The Congressional Budget Office has revised its calculations, in light of strong rebounds/asset sales by AIG and GM, to conclude that it will only lose $25 billion on the $700 billion bailout. Not nothing, to be sure, but it turned a profit on the banking bailout, most notability with the bailout of Bank of America. (Fannie, and Freddie, to be sure, remain waaaay out of the money).
One way to think about what the government did, as I have argued elsewhere, is to think of it as a vulture, or distressed asset, fund. It provided needed financing when no other institution would or could do so. And this would be fine, if it acted like vulture funds do, which is to exact steep prices for the help - super-high interest rates, the ability to break up the underlying assets (i.e., the banks) and strip them for whatever will bring the most value, and so on. If you're a business, you don't want your final chance to come courtesy of a vulture fund.
But it isn't clear that the government has exacted those steep terms.
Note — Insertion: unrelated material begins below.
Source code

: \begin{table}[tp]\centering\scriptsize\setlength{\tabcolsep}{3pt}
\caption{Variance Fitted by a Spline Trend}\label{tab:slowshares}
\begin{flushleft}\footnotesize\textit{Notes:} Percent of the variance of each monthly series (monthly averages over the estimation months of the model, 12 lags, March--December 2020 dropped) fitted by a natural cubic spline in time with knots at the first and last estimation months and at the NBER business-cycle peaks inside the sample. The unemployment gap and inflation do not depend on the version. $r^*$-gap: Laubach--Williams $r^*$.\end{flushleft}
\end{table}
Which is, if this isn't too obvious, why much of the bailout has been styled a "bailout" instead of, as Chris Flowers might put it, "low-life grave-dancing."
If one of your remits is economic stability, you can't be precisely like Crassus, and force sales while your fire brigade debates whether to put out the fire. But I think that the vulture fund paradigm is a useful way to think about what the government did during the crisis - and about what it has not done.